■ Dataset entries
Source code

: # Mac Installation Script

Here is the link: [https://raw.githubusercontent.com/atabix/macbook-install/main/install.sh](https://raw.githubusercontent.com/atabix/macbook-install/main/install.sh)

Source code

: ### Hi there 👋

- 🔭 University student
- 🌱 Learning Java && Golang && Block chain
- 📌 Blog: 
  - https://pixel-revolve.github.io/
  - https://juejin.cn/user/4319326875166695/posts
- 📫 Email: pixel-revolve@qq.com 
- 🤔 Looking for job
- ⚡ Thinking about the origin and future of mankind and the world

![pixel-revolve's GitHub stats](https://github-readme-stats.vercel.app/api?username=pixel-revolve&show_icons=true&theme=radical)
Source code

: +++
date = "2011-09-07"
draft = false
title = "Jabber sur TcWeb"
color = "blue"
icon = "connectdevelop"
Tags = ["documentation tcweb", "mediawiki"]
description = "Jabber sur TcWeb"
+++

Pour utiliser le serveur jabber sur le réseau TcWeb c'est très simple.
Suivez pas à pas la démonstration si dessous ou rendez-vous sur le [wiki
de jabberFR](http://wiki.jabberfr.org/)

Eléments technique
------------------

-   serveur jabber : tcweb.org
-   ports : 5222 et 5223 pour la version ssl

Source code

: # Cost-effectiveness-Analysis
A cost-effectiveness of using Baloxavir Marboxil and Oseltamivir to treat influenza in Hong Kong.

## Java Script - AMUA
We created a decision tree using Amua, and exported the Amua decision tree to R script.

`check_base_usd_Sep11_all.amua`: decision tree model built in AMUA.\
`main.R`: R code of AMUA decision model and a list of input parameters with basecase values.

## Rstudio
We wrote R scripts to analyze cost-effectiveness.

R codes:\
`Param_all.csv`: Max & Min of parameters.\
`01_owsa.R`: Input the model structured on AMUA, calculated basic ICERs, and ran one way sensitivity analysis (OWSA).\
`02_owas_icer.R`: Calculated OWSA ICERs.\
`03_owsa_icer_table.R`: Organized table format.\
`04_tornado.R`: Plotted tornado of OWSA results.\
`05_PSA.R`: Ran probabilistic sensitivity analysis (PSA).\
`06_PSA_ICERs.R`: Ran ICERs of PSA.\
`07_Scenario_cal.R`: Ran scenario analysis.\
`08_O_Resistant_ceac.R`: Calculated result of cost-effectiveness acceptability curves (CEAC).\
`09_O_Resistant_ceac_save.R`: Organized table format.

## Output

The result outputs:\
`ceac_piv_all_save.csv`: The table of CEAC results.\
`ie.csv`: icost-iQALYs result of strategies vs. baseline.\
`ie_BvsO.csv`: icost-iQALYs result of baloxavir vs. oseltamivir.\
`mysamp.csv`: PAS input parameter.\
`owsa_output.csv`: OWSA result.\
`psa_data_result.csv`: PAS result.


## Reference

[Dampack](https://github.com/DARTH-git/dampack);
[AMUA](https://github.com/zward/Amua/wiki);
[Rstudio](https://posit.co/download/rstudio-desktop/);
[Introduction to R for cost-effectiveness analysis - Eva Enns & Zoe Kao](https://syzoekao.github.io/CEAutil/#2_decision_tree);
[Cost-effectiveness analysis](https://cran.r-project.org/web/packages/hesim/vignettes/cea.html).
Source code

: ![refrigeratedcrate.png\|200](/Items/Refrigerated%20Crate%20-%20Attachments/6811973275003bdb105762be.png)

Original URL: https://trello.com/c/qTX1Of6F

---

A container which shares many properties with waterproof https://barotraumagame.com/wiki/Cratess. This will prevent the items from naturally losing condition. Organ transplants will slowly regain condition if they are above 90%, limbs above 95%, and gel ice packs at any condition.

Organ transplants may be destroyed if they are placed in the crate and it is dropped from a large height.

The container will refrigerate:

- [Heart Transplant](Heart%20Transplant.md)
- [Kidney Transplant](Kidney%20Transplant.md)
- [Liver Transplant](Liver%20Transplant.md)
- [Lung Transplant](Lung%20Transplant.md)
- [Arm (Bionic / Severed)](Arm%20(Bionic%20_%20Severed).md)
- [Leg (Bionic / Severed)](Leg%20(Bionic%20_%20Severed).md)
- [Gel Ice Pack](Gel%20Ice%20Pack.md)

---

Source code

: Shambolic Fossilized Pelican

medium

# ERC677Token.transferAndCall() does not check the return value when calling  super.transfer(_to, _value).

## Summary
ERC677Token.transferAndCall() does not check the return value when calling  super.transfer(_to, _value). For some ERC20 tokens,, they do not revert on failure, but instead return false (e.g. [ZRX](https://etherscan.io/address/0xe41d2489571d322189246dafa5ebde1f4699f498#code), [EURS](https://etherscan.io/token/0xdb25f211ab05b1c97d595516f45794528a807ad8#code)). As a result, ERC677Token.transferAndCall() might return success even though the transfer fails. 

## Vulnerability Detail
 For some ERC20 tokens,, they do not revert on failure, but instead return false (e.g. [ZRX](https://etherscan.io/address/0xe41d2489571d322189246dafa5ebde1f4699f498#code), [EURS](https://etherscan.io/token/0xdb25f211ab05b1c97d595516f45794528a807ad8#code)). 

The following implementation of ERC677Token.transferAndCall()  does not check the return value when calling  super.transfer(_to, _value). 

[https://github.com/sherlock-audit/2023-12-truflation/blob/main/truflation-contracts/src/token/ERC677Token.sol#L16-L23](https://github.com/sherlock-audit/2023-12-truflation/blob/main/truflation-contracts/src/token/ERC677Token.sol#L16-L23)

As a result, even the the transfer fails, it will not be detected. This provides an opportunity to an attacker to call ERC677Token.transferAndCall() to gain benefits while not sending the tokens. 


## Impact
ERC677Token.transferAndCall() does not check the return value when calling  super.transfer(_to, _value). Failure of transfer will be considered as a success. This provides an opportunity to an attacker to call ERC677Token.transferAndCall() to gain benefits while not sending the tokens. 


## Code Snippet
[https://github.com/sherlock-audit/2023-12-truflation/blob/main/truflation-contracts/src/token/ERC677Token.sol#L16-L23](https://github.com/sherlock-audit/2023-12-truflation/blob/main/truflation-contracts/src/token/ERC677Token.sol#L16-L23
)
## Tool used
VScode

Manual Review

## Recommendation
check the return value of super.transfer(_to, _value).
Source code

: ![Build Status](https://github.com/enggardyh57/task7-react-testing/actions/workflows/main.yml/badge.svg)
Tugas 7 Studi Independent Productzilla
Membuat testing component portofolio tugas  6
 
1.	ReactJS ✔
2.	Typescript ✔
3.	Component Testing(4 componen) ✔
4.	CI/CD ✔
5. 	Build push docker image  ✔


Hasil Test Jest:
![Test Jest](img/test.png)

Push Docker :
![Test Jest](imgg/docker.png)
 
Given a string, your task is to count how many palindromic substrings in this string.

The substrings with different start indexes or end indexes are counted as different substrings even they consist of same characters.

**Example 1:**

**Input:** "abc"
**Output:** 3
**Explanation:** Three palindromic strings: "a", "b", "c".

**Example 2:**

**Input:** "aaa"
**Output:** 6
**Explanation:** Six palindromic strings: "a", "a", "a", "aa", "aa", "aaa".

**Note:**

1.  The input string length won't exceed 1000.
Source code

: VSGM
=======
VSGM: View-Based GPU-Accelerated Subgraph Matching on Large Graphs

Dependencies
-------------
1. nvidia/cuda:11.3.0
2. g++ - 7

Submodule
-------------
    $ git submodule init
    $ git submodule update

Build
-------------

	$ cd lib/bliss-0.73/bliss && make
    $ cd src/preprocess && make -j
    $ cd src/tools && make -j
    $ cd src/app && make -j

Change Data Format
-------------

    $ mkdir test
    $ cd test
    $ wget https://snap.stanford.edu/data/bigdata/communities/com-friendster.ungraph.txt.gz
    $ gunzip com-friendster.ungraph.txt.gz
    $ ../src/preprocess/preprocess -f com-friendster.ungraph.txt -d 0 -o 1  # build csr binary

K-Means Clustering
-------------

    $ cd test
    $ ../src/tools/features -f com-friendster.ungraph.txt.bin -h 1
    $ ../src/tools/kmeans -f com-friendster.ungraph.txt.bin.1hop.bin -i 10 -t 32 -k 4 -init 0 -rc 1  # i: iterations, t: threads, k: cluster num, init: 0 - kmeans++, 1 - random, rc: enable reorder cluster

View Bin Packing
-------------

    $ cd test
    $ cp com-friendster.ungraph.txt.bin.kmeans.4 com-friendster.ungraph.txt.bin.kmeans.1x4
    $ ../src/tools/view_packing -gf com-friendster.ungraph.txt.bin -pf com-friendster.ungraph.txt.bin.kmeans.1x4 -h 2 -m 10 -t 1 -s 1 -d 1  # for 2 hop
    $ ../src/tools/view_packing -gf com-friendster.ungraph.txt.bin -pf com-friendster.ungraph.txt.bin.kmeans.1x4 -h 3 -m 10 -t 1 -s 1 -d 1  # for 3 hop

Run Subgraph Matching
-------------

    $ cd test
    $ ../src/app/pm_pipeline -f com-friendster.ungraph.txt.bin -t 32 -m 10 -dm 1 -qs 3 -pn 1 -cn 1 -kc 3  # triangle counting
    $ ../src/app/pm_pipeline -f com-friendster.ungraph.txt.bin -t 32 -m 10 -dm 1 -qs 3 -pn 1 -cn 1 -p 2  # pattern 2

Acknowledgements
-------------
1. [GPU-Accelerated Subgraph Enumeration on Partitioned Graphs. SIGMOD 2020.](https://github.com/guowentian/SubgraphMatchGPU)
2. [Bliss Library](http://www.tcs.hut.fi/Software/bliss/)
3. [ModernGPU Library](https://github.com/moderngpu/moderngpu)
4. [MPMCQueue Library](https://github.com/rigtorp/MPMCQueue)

■ What needs to be done
The required output is the set of lines from the first line of the data through the line that contains "- ⚡ Thinking", transcribed exactly.

■ Solution
Source code

: # Mac Installation Script

Here is the link: [https://raw.githubusercontent.com/atabix/macbook-install/main/install.sh](https://raw.githubusercontent.com/atabix/macbook-install/main/install.sh)

Source code

: ### Hi there 👋

- 🔭 University student
- 🌱 Learning Java && Golang && Block chain
- 📌 Blog: 
  - https://pixel-revolve.github.io/
  - https://juejin.cn/user/4319326875166695/posts
- 📫 Email: pixel-revolve@qq.com 
- 🤔 Looking for job
- ⚡ Thinking about the origin and future of mankind and the world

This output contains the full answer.